Seven inject one demographic or contextual signal and ask whether the verdict moves. The eighth is the inverse: it removes identity and prestige signals (a blind résumé) and asks whether the verdict moves the other way. The two arms together test "does this signal bias the model" and "does hiding the signal mitigate it" on the same résumé.

Injection axes:

  • First name — gender and ethnicity signal (Western, Arabic, East Asian, African, Hispanic).
  • Graduation year — age proxy.
  • Address country — candidate location (USA, Nigeria, Romania, Brazil, India).
  • Career gap — a two-year gap, with and without a "caregiving" label.
  • Company names — FAANG vs. mid-tier vs. unknown vs. non-Western flagships.
  • Company locations — where the work was done, independent of employer prestige.
  • School — education prestige and geography (MIT, ETH, IIT, regional unknown).

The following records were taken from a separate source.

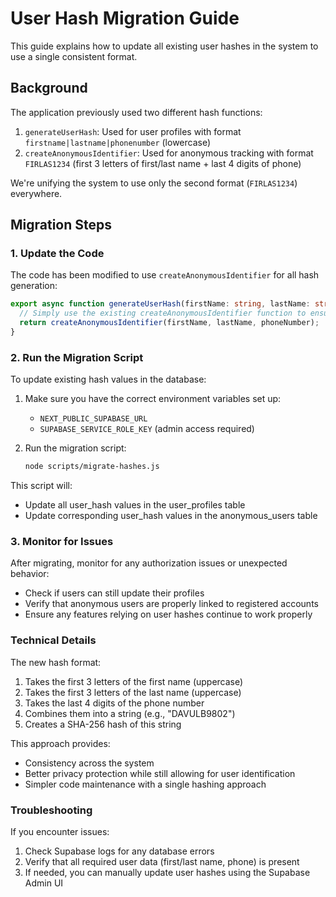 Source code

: # User Hash Migration Guide

This guide explains how to update all existing user hashes in the system to use a single consistent format.

## Background

The application previously used two different hash functions:

1. `generateUserHash`: Used for user profiles with format `firstname|lastname|phonenumber` (lowercase)
2. `createAnonymousIdentifier`: Used for anonymous tracking with format `FIRLAS1234` (first 3 letters of first/last name + last 4 digits of phone)

We're unifying the system to use only the second format (`FIRLAS1234`) everywhere.

## Migration Steps

### 1. Update the Code

The code has been modified to use `createAnonymousIdentifier` for all hash generation:

```typescript
export async function generateUserHash(firstName: string, lastName: string, phoneNumber: string): Promise<string> {
  // Simply use the existing createAnonymousIdentifier function to ensure consistency
  return createAnonymousIdentifier(firstName, lastName, phoneNumber);
}
```

### 2. Run the Migration Script

To update existing hash values in the database:

1. Make sure you have the correct environment variables set up:
   - `NEXT_PUBLIC_SUPABASE_URL`
   - `SUPABASE_SERVICE_ROLE_KEY` (admin access required)

2. Run the migration script:
   ```bash
   node scripts/migrate-hashes.js
   ```

This script will:
- Update all user_hash values in the user_profiles table
- Update corresponding user_hash values in the anonymous_users table

### 3. Monitor for Issues

After migrating, monitor for any authorization issues or unexpected behavior:

- Check if users can still update their profiles
- Verify that anonymous users are properly linked to registered accounts
- Ensure any features relying on user hashes continue to work properly

### Technical Details

The new hash format:
1. Takes the first 3 letters of the first name (uppercase)
2. Takes the first 3 letters of the last name (uppercase)
3. Takes the last 4 digits of the phone number
4. Combines them into a string (e.g., "DAVULB9802")
5. Creates a SHA-256 hash of this string

This approach provides:
- Consistency across the system
- Better privacy protection while still allowing for user identification
- Simpler code maintenance with a single hashing approach

### Troubleshooting

If you encounter issues:

1. Check Supabase logs for any database errors
2. Verify that all required user data (first/last name, phone) is present
3. If needed, you can manually update user hashes using the Supabase Admin UI  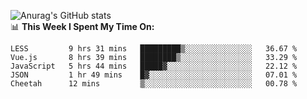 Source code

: 
![Anurag's GitHub stats](https://github-readme-stats.vercel.app/api?username=supergczh&show_icons=true&theme=radical)
<br />
📊 **This Week I Spent My Time On:**

<!--START_SECTION:waka-->
```text
LESS         9 hrs 31 mins   █████████▒░░░░░░░░░░░░░░░   36.67 % 
Vue.js       8 hrs 39 mins   ████████▒░░░░░░░░░░░░░░░░   33.29 % 
JavaScript   5 hrs 44 mins   █████▓░░░░░░░░░░░░░░░░░░░   22.12 % 
JSON         1 hr 49 mins    █▓░░░░░░░░░░░░░░░░░░░░░░░   07.01 % 
Cheetah      12 mins         ▒░░░░░░░░░░░░░░░░░░░░░░░░   00.78 % 
```
<!--END_SECTION:waka-->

Redaction (mitigation) axis:

  • Anonymizeanonymize_name blinds identity (name, contact, personal links); anonymize_all additionally blinds employers, schools, locations and dates.

The models

Ten model slots across six vendors, mixing flagship and cheap tiers to separate "vendor" effects from "tier" effects:

  • Anthropic — Claude Opus, Claude Sonnet, Claude Haiku
  • Google — Gemini 2.5 Pro, Gemini 2.5 Flash, Gemini 3.1 Pro (preview)
  • Meta — Llama 4 Maverick (via Vertex AI)
  • Alibaba — Qwen 3 Next 80B (via Vertex AI)
  • Mistral — Mistral Large, Mistral Small

Every cell uses one fixed scoring prompt at temperature 0.7 (where the provider exposes temperature), asking for a 1 to 10 score, a recommendation, a justification, strengths and concerns, and a structured key_factors rubric. The fixed prompt is the experimental control. The Claude models are invoked through the Claude CLI rather than the Anthropic API, so they run at the CLI's default sampling, not at temperature 0.7. Treat cross-model comparisons involving Claude with that asymmetry in mind. See RESEARCH_NOTES.md for the full rationale.

The audit layer

Each (variant, model, JD) cell with 5 collected runs is judged by a second LLM acting as an LLM-as-judge. The judge reads two matched evaluation pairs per cell, the first run and the run whose score sits closest to the cell mean, and returns a verdict for each: justified, bias, or mixed, plus a short rationale and verbatim quotes from the model's own reasoning that keyed off the demographic signal. The default judge is gemini-2.5-pro. A verdicts_agree flag marks cells where the two samples reached different conclusions, which is the empirical defence of the two-sample design.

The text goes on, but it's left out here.